Rendered images with source text
Content starts

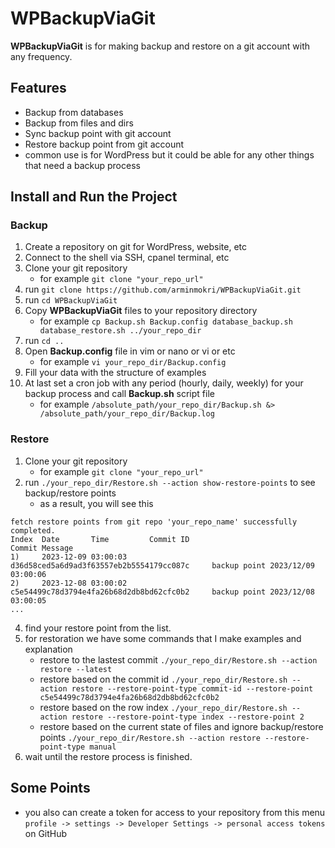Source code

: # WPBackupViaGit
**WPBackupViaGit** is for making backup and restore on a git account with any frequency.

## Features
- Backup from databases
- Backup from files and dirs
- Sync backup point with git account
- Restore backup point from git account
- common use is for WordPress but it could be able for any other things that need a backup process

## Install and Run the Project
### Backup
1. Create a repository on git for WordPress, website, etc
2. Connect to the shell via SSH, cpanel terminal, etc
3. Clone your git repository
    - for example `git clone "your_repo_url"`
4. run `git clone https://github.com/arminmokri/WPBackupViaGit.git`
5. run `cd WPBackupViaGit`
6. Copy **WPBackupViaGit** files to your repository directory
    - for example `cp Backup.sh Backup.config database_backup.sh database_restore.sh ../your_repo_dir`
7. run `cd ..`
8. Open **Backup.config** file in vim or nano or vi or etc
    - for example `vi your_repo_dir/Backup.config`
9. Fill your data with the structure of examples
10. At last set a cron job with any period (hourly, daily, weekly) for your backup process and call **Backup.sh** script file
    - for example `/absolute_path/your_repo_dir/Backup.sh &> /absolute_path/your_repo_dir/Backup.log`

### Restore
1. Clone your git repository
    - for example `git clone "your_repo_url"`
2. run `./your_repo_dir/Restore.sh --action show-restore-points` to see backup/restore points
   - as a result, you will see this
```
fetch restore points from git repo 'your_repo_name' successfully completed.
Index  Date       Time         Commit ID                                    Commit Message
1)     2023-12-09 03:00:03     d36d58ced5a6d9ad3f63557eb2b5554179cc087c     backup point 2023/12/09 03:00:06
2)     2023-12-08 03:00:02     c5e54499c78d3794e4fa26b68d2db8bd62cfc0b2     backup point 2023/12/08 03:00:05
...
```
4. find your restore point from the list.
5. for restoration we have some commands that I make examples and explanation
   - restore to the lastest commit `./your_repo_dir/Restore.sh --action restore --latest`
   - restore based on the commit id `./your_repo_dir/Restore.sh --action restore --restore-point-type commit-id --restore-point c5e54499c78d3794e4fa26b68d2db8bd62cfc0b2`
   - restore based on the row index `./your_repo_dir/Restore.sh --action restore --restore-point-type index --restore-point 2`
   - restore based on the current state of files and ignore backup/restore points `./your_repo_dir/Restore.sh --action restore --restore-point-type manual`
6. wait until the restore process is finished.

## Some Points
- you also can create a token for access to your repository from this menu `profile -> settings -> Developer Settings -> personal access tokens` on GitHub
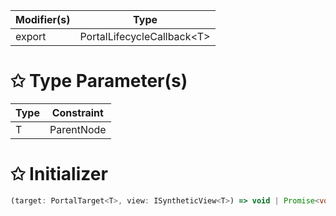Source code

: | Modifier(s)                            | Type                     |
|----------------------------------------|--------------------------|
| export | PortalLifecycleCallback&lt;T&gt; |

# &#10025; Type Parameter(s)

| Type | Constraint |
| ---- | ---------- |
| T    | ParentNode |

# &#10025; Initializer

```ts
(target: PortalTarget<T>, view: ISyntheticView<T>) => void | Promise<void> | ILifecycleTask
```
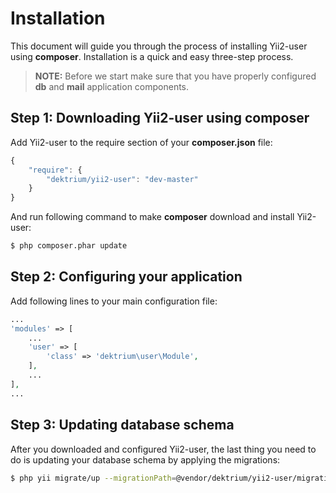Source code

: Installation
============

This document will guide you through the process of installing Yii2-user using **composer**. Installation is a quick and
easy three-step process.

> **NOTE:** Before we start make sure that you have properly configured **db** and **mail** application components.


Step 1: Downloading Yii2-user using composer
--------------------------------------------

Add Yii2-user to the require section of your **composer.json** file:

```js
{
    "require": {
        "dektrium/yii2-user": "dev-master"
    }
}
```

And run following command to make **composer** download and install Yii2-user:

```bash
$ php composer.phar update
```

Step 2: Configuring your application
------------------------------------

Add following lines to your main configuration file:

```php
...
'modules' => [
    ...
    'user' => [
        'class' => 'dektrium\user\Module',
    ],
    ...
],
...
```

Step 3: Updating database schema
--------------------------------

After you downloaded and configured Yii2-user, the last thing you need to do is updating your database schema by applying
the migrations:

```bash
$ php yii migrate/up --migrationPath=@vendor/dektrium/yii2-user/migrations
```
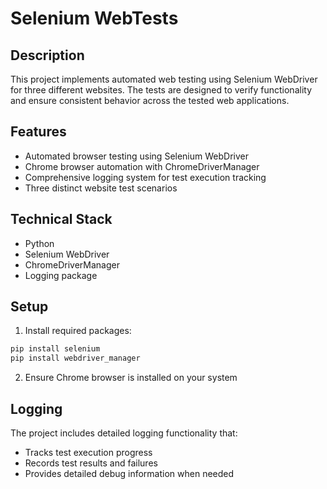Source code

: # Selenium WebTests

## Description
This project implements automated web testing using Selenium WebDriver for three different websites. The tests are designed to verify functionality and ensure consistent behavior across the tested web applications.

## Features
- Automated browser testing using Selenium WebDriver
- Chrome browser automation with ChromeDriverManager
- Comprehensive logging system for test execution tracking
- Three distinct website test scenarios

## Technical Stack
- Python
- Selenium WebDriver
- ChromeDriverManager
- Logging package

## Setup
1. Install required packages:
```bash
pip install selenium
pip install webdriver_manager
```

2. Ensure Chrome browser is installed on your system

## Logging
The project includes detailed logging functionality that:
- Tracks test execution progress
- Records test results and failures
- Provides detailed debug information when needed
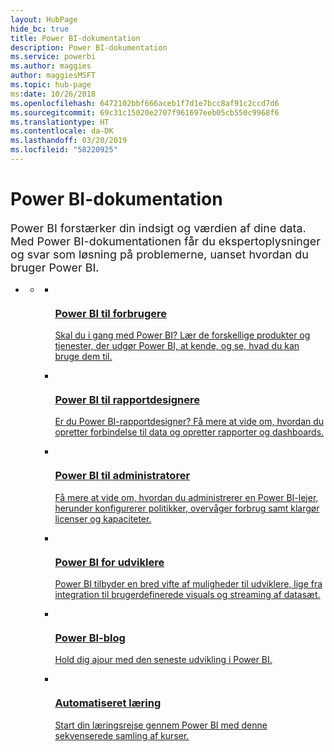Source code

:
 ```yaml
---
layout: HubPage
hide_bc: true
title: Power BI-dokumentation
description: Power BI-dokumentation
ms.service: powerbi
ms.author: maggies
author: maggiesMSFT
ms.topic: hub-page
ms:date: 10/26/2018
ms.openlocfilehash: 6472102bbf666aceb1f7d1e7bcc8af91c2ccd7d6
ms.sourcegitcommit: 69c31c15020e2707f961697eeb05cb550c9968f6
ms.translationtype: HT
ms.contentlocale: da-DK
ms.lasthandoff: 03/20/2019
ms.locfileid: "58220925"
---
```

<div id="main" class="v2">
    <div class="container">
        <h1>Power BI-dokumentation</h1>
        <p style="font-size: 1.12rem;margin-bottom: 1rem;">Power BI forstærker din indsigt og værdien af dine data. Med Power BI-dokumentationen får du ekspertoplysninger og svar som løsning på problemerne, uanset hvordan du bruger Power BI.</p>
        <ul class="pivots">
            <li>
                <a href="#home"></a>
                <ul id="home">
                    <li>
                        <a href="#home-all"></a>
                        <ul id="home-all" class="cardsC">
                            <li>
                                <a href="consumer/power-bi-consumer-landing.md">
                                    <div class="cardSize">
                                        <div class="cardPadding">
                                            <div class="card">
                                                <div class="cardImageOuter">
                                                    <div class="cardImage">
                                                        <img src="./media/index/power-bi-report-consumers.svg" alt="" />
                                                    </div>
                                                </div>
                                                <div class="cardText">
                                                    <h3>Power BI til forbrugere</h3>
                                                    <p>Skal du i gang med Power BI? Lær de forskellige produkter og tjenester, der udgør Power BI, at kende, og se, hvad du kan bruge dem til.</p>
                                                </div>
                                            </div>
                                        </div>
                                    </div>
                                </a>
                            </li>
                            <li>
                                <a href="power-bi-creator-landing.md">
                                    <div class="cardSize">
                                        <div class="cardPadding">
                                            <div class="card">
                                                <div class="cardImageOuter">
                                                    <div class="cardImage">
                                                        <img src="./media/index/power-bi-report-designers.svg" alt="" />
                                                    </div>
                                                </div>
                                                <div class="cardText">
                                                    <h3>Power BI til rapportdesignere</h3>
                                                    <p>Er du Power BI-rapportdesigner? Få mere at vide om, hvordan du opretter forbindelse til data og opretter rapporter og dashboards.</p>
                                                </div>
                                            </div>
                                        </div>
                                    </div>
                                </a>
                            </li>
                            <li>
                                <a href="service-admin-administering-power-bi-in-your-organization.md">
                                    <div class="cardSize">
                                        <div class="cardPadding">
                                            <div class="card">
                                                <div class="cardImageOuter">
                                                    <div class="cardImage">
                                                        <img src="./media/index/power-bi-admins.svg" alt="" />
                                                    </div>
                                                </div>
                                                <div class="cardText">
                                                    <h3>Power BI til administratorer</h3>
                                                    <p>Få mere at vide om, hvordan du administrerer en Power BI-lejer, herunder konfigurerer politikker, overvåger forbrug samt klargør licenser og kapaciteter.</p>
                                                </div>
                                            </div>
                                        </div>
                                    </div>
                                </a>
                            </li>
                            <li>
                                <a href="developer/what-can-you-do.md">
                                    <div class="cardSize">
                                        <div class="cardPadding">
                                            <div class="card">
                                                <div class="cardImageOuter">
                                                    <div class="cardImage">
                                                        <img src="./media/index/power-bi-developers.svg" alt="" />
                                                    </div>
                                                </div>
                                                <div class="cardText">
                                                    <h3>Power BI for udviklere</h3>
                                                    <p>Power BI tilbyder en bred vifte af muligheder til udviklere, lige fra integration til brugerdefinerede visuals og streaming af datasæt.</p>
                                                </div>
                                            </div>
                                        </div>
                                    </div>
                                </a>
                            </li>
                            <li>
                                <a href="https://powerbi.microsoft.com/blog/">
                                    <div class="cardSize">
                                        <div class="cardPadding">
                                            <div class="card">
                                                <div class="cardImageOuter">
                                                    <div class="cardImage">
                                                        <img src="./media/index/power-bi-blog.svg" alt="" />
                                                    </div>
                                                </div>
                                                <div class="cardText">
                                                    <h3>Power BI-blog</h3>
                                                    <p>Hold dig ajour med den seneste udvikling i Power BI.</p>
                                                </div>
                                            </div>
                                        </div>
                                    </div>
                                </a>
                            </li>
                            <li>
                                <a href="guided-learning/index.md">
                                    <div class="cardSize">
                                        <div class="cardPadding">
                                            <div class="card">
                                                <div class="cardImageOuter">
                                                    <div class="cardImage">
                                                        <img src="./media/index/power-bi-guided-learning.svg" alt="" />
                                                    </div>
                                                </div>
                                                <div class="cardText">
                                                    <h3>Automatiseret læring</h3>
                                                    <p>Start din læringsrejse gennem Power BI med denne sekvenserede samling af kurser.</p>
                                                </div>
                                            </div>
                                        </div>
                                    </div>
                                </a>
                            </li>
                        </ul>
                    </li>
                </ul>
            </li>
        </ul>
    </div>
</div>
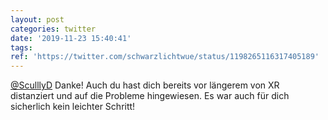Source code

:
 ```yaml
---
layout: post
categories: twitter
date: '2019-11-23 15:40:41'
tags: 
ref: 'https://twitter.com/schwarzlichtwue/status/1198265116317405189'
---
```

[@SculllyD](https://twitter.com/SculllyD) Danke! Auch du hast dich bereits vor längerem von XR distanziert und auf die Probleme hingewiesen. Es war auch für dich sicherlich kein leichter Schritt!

Content ends

**WHAT THIS TASK INVOLVES:** The answer must be the lines from the first one in the records through the line containing "- Restore backup point from git account", copied exactly, with no pictures.

**WORKED SOLUTION:**
Source code

: # WPBackupViaGit
**WPBackupViaGit** is for making backup and restore on a git account with any frequency.

## Features
- Backup from databases
- Backup from files and dirs
- Sync backup point with git account
- Restore backup point from git account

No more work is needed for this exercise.